ECLI:NL:CRVB:1995:ZB0954
Centrale Raad van Beroep
- Hoger beroep
- C.G. Kasdorp
- A.H. Berends
- I. de Hartog
- Rechtspraak.nl
Schadevergoeding en kosten administratief beroep in het kader van de Rijksgroepsregeling werkloze werknemers
In deze zaak gaat het om een hoger beroep van appellant A. tegen een besluit van het College van gedeputeerde staten van de provincie Utrecht, waarin zijn beroep ongegrond werd verklaard. Appellant had een uitkering op basis van de Rijksgroepsregeling werkloze werknemers (RWW) ontvangen, maar deze was met 20% verlaagd omdat hij niet al het mogelijke deed om arbeid in dienstverband te verkrijgen. Het College had deze maatregel gehandhaafd, maar appellant stelde dat hij wel degelijk beschikbaar was voor de arbeidsmarkt. De Centrale Raad van Beroep oordeelde dat het College ten onrechte had gesteld dat appellant geen recht had op een uitkering ingevolge de RWW. De Raad benadrukte dat de RWW alleen van toepassing is als er sprake is van daadwerkelijke beschikbaarstelling voor arbeid.

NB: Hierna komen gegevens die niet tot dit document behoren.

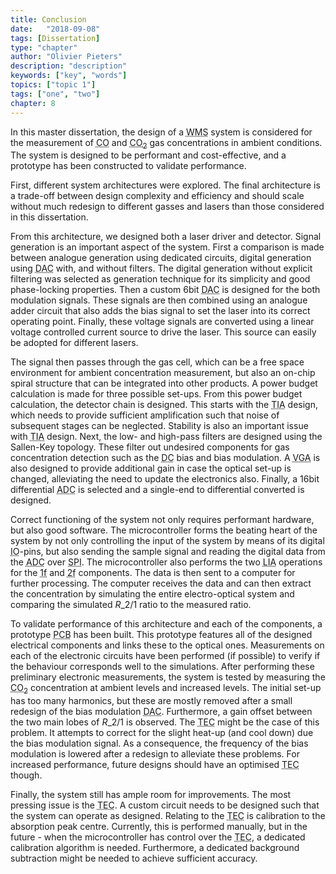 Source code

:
 ```yaml
---
title: Conclusion
date:   "2018-09-08"
tags: [Dissertation]
type: "chapter"
author: "Olivier Pieters"
description: "description"
keywords: ["key", "words"]
topics: ["topic 1"]
tags: ["one", "two"]
chapter: 8
---
```


In this master dissertation, the design of a <abbr title="Wavelength Modulation Spectroscopy">WMS</abbr> system is considered for the measurement of <abbr title="Carbon Monoxide">CO</abbr> and <abbr title="Carbon Dioxide">CO<sub>2</sub></abbr> gas concentrations in ambient conditions. The system is designed to be performant and cost-effective, and a prototype has been constructed to validate performance.

First, different system architectures were explored. The final architecture is a trade-off between design complexity and efficiency and should scale without much redesign to different gasses and lasers than those considered in this dissertation.

From this architecture, we designed both a laser driver and detector. Signal generation is an important aspect of the system. First a comparison is made between analogue generation using dedicated circuits, digital generation using <abbr title="Digital-to-Analogue Converter">DAC</abbr> with, and without filters. The digital generation without explicit filtering was selected as generation technique for its simplicity and good phase-locking properties. Then a custom 6bit <abbr title="Digital-to-Analogue Converter">DAC</abbr> is designed for the both modulation signals. These signals are then combined using an analogue adder circuit that also adds the bias signal to set the laser into its correct operating point. Finally, these voltage signals are converted using a linear voltage controlled current source to drive the laser. This source can easily be adopted for different lasers.

The signal then passes through the gas cell, which can be a free space environment for ambient concentration measurement, but also an on-chip spiral structure that can be integrated into other products. A power budget calculation is made for three possible set-ups. From this power budget calculation, the detector chain is designed. This starts with the <abbr title="Transimpedance Amplifier">TIA</abbr> design, which needs to provide sufficient amplification such that noise of subsequent stages can be neglected. Stability is also an important issue with <abbr title="Transimpedance Amplifier">TIA</abbr> design. Next, the low- and high-pass filters are designed using the Sallen-Key topology. These filter out undesired components for gas concentration detection such as the <abbr title="Direct Current">DC</abbr> bias and bias modulation. A <abbr title="Variable Gain Amplifier">VGA</abbr> is also designed to provide additional gain in case the optical set-up is changed, alleviating the need to update the electronics also. Finally, a 16bit differential <abbr title="Analogue-to-Digital Converter">ADC</abbr> is selected and a single-end to differential converted is designed.

Correct functioning of the system not only requires performant hardware, but also good software. The microcontroller forms the beating heart of the system by not only controlling the input of the system by means of its digital <abbr title="Input/Output">IO</abbr>-pins, but also sending the sample signal and reading the digital data from the <abbr title="Analogue-to-Digital Converter">ADC</abbr> over <abbr title="Serial Peripheral Interface">SPI</abbr>. The microcontroller also performs the two <abbr title="Lock-In Amplifier">LIA</abbr> operations for the <abbr title="First Order Harmonic">1f</abbr> and <abbr title="Second Order Harmonic">2f</abbr> components. The data is then sent to a computer for further processing. The computer receives the data and can then extract the concentration by simulating the entire electro-optical system and comparing the simulated $R\_{2/1}$ ratio to the measured ratio.

To validate performance of this architecture and each of the components, a prototype <abbr title="Printed Circuit Board">PCB</abbr> has been built. This prototype features all of the designed electrical components and links these to the optical ones. Measurements on each of the electronic circuits have been performed (if possible) to verify if the behaviour corresponds well to the simulations. 
After performing these preliminary electronic measurements, the system is tested by measuring the <abbr title="Carbon Dioxide">CO<sub>2</sub></abbr> concentration at ambient levels and increased levels. The initial set-up has too many harmonics, but these are mostly removed after a small redesign of the bias modulation <abbr title="Digital-to-Analogue Converter">DAC</abbr>. Furthermore, a gain offset between the two main lobes of $R\_{2/1}$ is observed. The <abbr title="Thermoelectric Cooling">TEC</abbr> might be the case of this problem. It attempts to correct for the slight heat-up (and cool down) due the bias modulation signal. As a consequence, the frequency of the bias modulation is lowered after a redesign to alleviate these problems. For increased performance, future designs should have an optimised <abbr title="Thermoelectric Cooling">TEC</abbr> though.

Finally, the system still has ample room for improvements. The most pressing issue is the <abbr title="Thermoelectric Cooling">TEC</abbr>. A custom circuit needs to be designed such that the system can operate as designed. Relating to the <abbr title="Thermoelectric Cooling">TEC</abbr> is calibration to the absorption peak centre. Currently, this is performed manually, but in the future - when the microcontroller has control over the <abbr title="Thermoelectric Cooling">TEC</abbr>, a dedicated calibration algorithm is needed. Furthermore, a dedicated background subtraction might be needed to achieve sufficient accuracy.

<ul>
</ul>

De Raad oordeelde dat het bestreden besluit niet in stand kon blijven wegens strijd met het motiveringsbeginsel. De Raad verklaarde het beroep gegrond, vernietigde het bestreden besluit en droeg gedaagde op een nieuw besluit te nemen met inachtneming van deze uitspraak. Tevens werd gedaagde veroordeeld in de proceskosten van appellant tot een bedrag van f 14,67, en het door appellant betaalde griffierecht werd vergoed.